Speaking of dropping their drapes, the documentary "The Naked Brand" seriously suggested that honesty in advertising can save the world. The film profiled leading global brands with very little to hide, demonstrating how this translated into huge wins in customer engagement, revenue growth and brand loyalty.

  • Unilever - Their Project Sunlight initiative gives young people around the globe a platform by posting user generated videos on what sustainable living should look like in their own countries.
  • Under Armour - In 2010, the company received low marks on management transparency. They've completed turned that around and become an industry leader in ethics and accountability, even adding transparency to the company's mission statement.
  • Zappos - Handling customer service on Twitter has put everything out in the open. This strategy has paid off handsomely in customer trust and loyalty. In return, the company trusts its customers enough to let them create video campaigns for the company.
  • Patagonia - On their Footprint Chronicles website, the company provides transparency into their supply chain in an effort to reduce the company's social and environmental impacts.
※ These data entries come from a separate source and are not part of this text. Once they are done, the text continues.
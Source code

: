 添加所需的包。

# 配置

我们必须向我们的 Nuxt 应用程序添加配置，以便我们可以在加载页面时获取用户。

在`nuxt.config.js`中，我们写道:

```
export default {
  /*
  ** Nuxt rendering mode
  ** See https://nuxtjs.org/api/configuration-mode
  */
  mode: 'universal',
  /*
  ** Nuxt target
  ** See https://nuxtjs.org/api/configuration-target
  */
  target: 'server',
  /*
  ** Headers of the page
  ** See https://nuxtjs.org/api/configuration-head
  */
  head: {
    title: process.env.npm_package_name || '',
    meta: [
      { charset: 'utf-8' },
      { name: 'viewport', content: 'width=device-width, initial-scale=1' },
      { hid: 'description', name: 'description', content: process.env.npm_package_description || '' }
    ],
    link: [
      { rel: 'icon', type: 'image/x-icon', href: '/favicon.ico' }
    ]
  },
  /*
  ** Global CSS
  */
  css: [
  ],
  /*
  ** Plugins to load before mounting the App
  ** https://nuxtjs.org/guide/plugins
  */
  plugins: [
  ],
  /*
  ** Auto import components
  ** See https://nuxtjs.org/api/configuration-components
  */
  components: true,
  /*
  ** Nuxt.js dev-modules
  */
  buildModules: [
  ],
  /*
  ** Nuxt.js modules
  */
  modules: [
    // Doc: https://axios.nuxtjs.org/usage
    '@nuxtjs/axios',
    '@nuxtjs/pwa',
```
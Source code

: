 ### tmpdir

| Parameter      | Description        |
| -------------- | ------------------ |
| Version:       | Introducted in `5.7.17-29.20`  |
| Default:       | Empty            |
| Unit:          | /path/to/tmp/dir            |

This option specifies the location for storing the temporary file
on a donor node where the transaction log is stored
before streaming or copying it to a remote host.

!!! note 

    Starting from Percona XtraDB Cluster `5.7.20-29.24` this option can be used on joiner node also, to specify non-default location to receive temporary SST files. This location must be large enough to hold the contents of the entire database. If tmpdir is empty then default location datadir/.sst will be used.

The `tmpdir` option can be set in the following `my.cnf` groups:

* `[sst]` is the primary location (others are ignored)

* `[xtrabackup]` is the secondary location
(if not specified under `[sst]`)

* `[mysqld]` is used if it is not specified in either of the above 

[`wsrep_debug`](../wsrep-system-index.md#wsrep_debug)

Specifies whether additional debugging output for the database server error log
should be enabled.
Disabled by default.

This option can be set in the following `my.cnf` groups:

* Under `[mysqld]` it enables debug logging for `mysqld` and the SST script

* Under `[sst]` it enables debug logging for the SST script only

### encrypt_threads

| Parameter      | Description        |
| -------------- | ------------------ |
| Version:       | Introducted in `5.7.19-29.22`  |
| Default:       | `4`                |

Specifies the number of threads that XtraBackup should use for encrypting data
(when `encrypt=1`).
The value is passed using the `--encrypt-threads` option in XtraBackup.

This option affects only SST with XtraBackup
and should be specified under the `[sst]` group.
5 Ways to increase transparency

Unfortunately customers don’t have time, or willingness to invest their trust in every brand - too much goodwill was burned over the last “decade of scale”.

However, that trust can be earned, and "Going limpid" doesn't have to be scary. Here are are five simple actions to communicate that your brand is dealing from the top of the deck.
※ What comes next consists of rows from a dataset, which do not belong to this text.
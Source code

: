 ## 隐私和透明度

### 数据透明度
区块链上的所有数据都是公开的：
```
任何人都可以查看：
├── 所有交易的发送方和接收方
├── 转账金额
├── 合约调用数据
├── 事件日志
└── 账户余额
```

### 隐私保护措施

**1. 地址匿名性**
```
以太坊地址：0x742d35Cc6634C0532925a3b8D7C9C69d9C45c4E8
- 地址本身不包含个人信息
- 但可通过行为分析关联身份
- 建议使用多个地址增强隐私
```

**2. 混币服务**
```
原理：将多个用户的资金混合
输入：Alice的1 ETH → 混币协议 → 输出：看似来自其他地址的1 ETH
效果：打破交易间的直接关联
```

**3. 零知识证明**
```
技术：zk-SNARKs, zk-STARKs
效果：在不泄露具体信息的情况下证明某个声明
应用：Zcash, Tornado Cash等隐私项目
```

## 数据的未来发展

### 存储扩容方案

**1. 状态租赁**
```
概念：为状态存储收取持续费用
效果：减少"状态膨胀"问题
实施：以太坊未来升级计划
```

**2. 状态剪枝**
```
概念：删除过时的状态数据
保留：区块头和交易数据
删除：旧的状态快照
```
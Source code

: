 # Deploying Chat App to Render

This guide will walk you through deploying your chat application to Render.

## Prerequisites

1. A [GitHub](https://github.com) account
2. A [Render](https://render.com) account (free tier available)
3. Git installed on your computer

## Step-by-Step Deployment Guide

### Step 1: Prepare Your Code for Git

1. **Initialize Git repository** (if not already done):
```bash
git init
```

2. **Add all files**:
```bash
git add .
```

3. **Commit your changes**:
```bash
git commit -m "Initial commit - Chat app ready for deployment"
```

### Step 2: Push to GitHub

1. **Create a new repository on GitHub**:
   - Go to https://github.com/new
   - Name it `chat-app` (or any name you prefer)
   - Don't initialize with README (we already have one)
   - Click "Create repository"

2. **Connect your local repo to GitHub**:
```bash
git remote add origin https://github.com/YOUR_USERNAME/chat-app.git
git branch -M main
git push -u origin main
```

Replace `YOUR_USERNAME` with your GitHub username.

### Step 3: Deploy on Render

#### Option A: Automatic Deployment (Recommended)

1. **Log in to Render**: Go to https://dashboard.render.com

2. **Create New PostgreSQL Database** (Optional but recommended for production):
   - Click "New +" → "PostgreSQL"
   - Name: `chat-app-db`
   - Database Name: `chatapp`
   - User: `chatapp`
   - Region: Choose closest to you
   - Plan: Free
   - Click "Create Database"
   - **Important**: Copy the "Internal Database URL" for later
  1. Publish a mix of good and bad feedback.

    Customers are sophisticated. They don't rely on a single source of information, especially information from the company that they are researching. A forum site can have many benefits like better SEO and more referrals, but it must allow a range of viewpoints to convince the customer that this is a free comment space.

  2. Encourage more user generated content (UGC).
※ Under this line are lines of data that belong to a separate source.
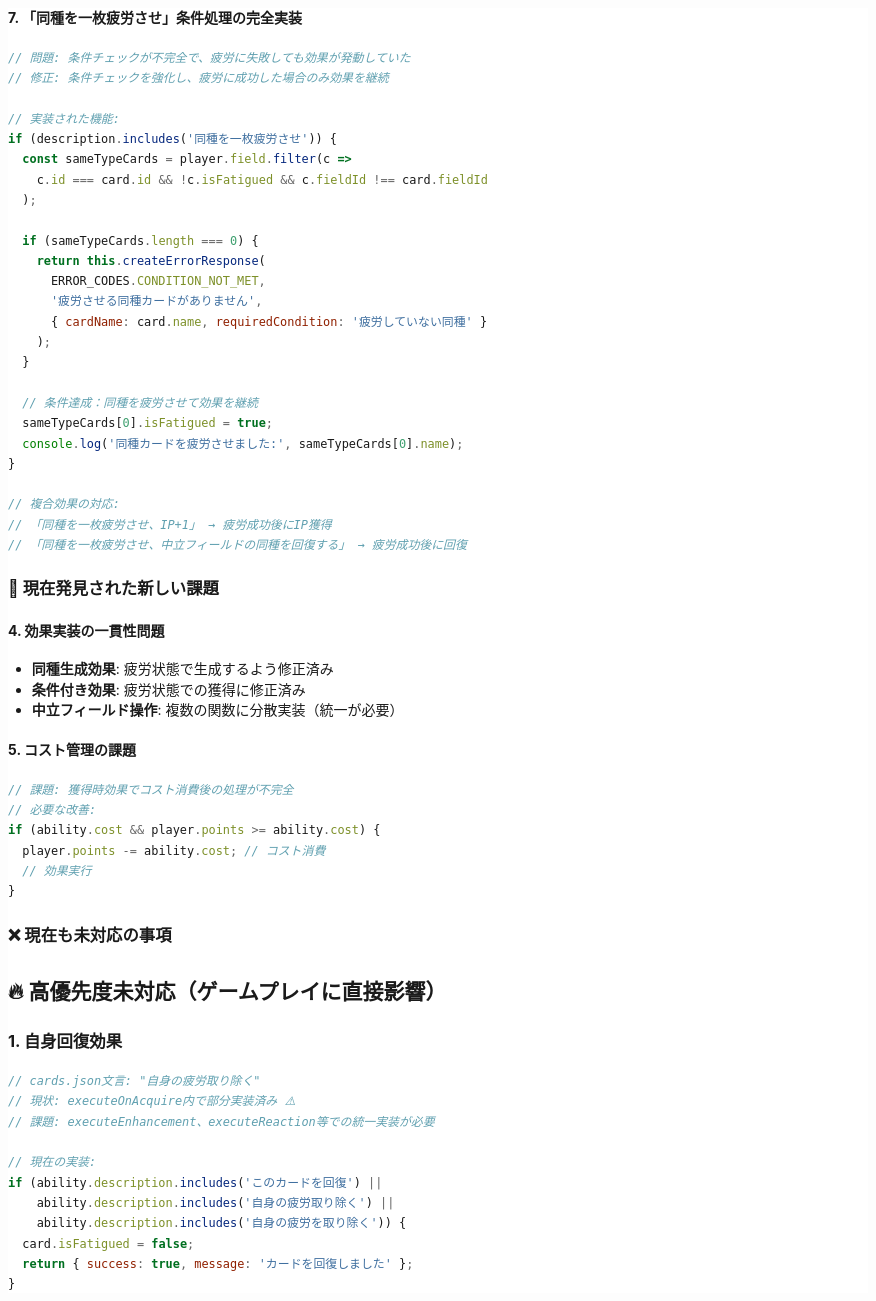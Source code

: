 #### **7. 「同種を一枚疲労させ」条件処理の完全実装**
```javascript
// 問題: 条件チェックが不完全で、疲労に失敗しても効果が発動していた
// 修正: 条件チェックを強化し、疲労に成功した場合のみ効果を継続

// 実装された機能:
if (description.includes('同種を一枚疲労させ')) {
  const sameTypeCards = player.field.filter(c => 
    c.id === card.id && !c.isFatigued && c.fieldId !== card.fieldId
  );
  
  if (sameTypeCards.length === 0) {
    return this.createErrorResponse(
      ERROR_CODES.CONDITION_NOT_MET,
      '疲労させる同種カードがありません',
      { cardName: card.name, requiredCondition: '疲労していない同種' }
    );
  }
  
  // 条件達成：同種を疲労させて効果を継続
  sameTypeCards[0].isFatigued = true;
  console.log('同種カードを疲労させました:', sameTypeCards[0].name);
}

// 複合効果の対応:
// 「同種を一枚疲労させ、IP+1」 → 疲労成功後にIP獲得
// 「同種を一枚疲労させ、中立フィールドの同種を回復する」 → 疲労成功後に回復
```

### 🚨 **現在発見された新しい課題**

#### **4. 効果実装の一貫性問題**
- **同種生成効果**: 疲労状態で生成するよう修正済み
- **条件付き効果**: 疲労状態での獲得に修正済み
- **中立フィールド操作**: 複数の関数に分散実装（統一が必要）

#### **5. コスト管理の課題**
```javascript
// 課題: 獲得時効果でコスト消費後の処理が不完全
// 必要な改善:
if (ability.cost && player.points >= ability.cost) {
  player.points -= ability.cost; // コスト消費
  // 効果実行
}
```

### ❌ **現在も未対応の事項**

## 🔥 **高優先度未対応（ゲームプレイに直接影響）**

### **1. 自身回復効果**
```javascript
// cards.json文言: "自身の疲労取り除く"
// 現状: executeOnAcquire内で部分実装済み ⚠️
// 課題: executeEnhancement、executeReaction等での統一実装が必要

// 現在の実装:
if (ability.description.includes('このカードを回復') || 
    ability.description.includes('自身の疲労取り除く') ||
    ability.description.includes('自身の疲労を取り除く')) {
  card.isFatigued = false;
  return { success: true, message: 'カードを回復しました' };
}
```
    Social media was made for UGC. Seek out brand mentions or terms related to the brand identity and promote those images, videos and comments. Contests for the best UGC remain extremely popular on a variety of social networks.

  3. Post "simple smartphone" videos from your team and your customers.

    Contemporary culture is more visual than ever before. Now that every phone can be movie camera, create an online space where employees and motivated customers can tell their stories visually. More than anything, raw video is very hard to fake, and therefore unlike written or studio produced content, is highly trusted.

  4. Keep content “fresh”.

    Update your user and team content, we want to know who we are talking to today, and that they are “living” the brand values that we love. Show me new customers, new team members, and new updates.

  5. Keep it light:

    Your team has personality, and personalities - the individuals who keep smiles on everyones faces - they could probably do this for your customers too. People buy from people, not business’s.

The Crystal Ball

The new consumer wants to brag that they support socially responsible brands. Be there for them. Meanwhile, governments are getting pressure to be more responsive about consumer protection. To put it simply, it's plain to see that being plain to see is the future of brands, and that the brands that make things plain for consumers are the ones with the brightest future.